OpenAI deprecated max_tokens in favour of max_completion_tokens, and
o-series reasoning models reject max_tokens entirely. chat() and agent()
now rename for OpenAI requests only; Moonshot and Ollama (which share
the OpenAI-compatible code path) continue to receive max_tokens since
their endpoints still expect it. The rename is gated on the caller not
already passing max_completion_tokens, so explicit-set values win.

                       Changes in version 0.1.3.1                       

  - agent() gains a history_callback parameter. The callback is invoked
    with the current full history after each assistant message is
    appended and after each tool result is appended. Callers (e.g.
    corteza) use it to snapshot intermediate state so an interrupt
    mid-turn doesn't lose tool calls that already completed in this
    batch. Callback errors are swallowed so telemetry can't break a
    turn. Tool results are now appended incrementally to history (still
    as a single batched user message on Anthropic, per the API
    contract); the old .add_tool_results() internal helper remains for
    backwards compatibility.

                 Changes in version 0.1.3 (2026-05-15)                  

  - chat() and agent() now return $usage$cost, a USD scalar derived from
    a bundled snapshot of BerriAI/litellm's
    model_prices_and_context_window.json (the same upstream ellmer
    uses). Ollama is treated as free (cost = 0); models absent from the
    snapshot leave cost = NA_real_. A new exported helper
    prices_snapshot_date() returns the snapshot date so callers can
    decide when to refresh. Refresh by re-running data-raw/prices.R.
  - New exported helpers history_tool_calls(history) and
    history_count_tool_calls(history, completed_only = FALSE) for
    walking the message history agent() returns. Provider history must
    stay native (it's the input format on the next API call), but
    consumers now get a single canonical record list instead of having
    to know that Anthropic uses content blocks (tool_use / tool_result)
    while OpenAI / moonshot / ollama use a separate tool_calls field
    plus role = "tool" result messages. Each record carries id, name,
    arguments, result, completed, call_message_index,
    result_message_index, and provider_shape.
  - agent() now writes the synthesized tool-call id back into the Ollama
    assistant message when the upstream response omits one. Previously
    assistant.tool_calls[i].id and the corresponding role = "tool"
    message's tool_call_id could disagree, breaking history walks that
    paired calls with results.
  - New exported helper provider_default_model(provider). Returns the
    model id chat() falls back to when no model is specified, so client
    code can display the resolved model upfront without duplicating the
    lookup table or reaching into internals.
  - chat() now returns $thinking and $finish_reason. Reasoning models
    (DeepSeek-R1, Moonshot Kimi, Anthropic extended thinking,
    OpenRouter) put their chain-of-thought in a separate field and
    previously had it silently dropped. $thinking is normalized across
    providers (reasoning_content, reasoning, Anthropic thinking blocks).
    $finish_reason is normalized to OpenAI vocabulary; Anthropic's
    max_tokens becomes "length" and end_turn becomes "stop".
  - chat() now warns when a reasoning model truncates mid-thought
    (finish_reason == "length" with empty content but populated
    thinking). Previously this returned content == "" with no
    indication; the actionable signal is "raise max_tokens".

                 Changes in version 0.1.1 (2026-04-16)                  

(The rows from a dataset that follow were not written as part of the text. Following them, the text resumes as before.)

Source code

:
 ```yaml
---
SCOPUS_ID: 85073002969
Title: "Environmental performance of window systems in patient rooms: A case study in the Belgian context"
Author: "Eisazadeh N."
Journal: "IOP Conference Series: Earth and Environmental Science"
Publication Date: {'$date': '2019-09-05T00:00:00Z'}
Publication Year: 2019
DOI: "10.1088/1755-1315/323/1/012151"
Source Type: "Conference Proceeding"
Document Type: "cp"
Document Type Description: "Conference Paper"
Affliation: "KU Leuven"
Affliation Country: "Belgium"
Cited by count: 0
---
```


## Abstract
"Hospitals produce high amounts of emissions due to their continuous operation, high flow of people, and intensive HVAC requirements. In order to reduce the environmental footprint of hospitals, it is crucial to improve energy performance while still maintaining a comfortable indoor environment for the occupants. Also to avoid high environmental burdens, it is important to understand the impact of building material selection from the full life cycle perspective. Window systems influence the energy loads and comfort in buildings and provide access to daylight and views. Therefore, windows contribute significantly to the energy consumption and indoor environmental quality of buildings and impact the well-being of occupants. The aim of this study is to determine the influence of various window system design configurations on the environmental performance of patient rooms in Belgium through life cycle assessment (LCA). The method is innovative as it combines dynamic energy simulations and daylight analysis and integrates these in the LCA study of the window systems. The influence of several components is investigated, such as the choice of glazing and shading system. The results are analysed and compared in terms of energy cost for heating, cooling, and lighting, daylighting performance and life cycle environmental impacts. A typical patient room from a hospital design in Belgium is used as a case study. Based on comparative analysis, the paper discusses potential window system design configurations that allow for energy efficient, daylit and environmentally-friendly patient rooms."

  - Initial CRAN submission.
  - Add Moonshot (Kimi) provider alongside OpenAI, Anthropic, and
    Ollama. Detected by base URL or model name; key resolution falls
    back to OPENAI_API_KEY since the API is OpenAI-compatible.
  - Fix conversation history bug in agent() where the final assistant
    message was not appended to the returned history when the agent loop
    exited without further tool calls. Affected all providers but was
    most visible with non-Claude models.
  - Drop the "local" provider and chat_local() / list_local_models()
    exports. Direct llama.cpp inference via the localLLM package is no
    longer supported; use provider = "ollama" instead.